WHAT TO PRODUCE: Among the entries below, one line contains "2016 20:59:26 GMT" and another contains "These definitions were". Transcribe those two lines and every line between them, exactly.

◇ ◇ ◇ ◇ ◇ ◇ ◇

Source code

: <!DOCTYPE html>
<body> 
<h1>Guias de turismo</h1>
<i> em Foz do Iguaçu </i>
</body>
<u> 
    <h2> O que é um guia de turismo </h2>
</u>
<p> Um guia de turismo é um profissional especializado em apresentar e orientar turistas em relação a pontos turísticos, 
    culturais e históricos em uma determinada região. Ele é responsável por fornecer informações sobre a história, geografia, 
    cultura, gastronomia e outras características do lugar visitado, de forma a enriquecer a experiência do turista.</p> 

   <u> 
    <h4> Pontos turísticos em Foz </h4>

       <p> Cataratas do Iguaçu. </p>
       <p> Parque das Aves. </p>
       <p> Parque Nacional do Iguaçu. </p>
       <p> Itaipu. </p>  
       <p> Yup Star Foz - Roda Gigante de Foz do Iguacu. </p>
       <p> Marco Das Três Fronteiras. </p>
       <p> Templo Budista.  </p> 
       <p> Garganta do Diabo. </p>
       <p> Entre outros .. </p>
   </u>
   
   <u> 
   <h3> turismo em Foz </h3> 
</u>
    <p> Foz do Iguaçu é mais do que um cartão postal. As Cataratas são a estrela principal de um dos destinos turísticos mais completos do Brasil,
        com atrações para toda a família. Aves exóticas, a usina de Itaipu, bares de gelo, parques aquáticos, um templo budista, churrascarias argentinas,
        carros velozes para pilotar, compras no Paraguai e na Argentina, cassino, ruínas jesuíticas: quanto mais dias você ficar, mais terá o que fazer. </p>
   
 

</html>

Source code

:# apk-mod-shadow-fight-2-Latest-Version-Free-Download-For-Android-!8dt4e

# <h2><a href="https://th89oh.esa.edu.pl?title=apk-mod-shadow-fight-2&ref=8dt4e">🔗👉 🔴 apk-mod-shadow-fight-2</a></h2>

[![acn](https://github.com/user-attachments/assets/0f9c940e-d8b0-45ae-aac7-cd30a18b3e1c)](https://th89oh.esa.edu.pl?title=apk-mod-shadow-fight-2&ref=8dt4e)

◇ ◇ ◇ ◇ ◇ ◇ ◇

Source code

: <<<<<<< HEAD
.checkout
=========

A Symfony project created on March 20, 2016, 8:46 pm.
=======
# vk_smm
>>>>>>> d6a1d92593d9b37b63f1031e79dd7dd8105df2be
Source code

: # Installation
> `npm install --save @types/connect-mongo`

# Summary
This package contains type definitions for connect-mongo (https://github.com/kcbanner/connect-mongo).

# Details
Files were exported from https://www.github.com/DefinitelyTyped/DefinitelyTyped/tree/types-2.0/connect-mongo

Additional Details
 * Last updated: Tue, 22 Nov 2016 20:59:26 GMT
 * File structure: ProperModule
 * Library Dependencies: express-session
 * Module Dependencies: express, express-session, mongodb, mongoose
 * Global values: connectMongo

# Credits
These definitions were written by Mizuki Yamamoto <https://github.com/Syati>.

◇ ◇ ◇ ◇ ◇ ◇ ◇

EXERCISE ANSWER:
 * Last updated: Tue, 22 Nov 2016 20:59:26 GMT
 * File structure: ProperModule
 * Library Dependencies: express-session
 * Module Dependencies: express, express-session, mongodb, mongoose
 * Global values: connectMongo

# Credits
These definitions were written by Mizuki Yamamoto <https://github.com/Syati>.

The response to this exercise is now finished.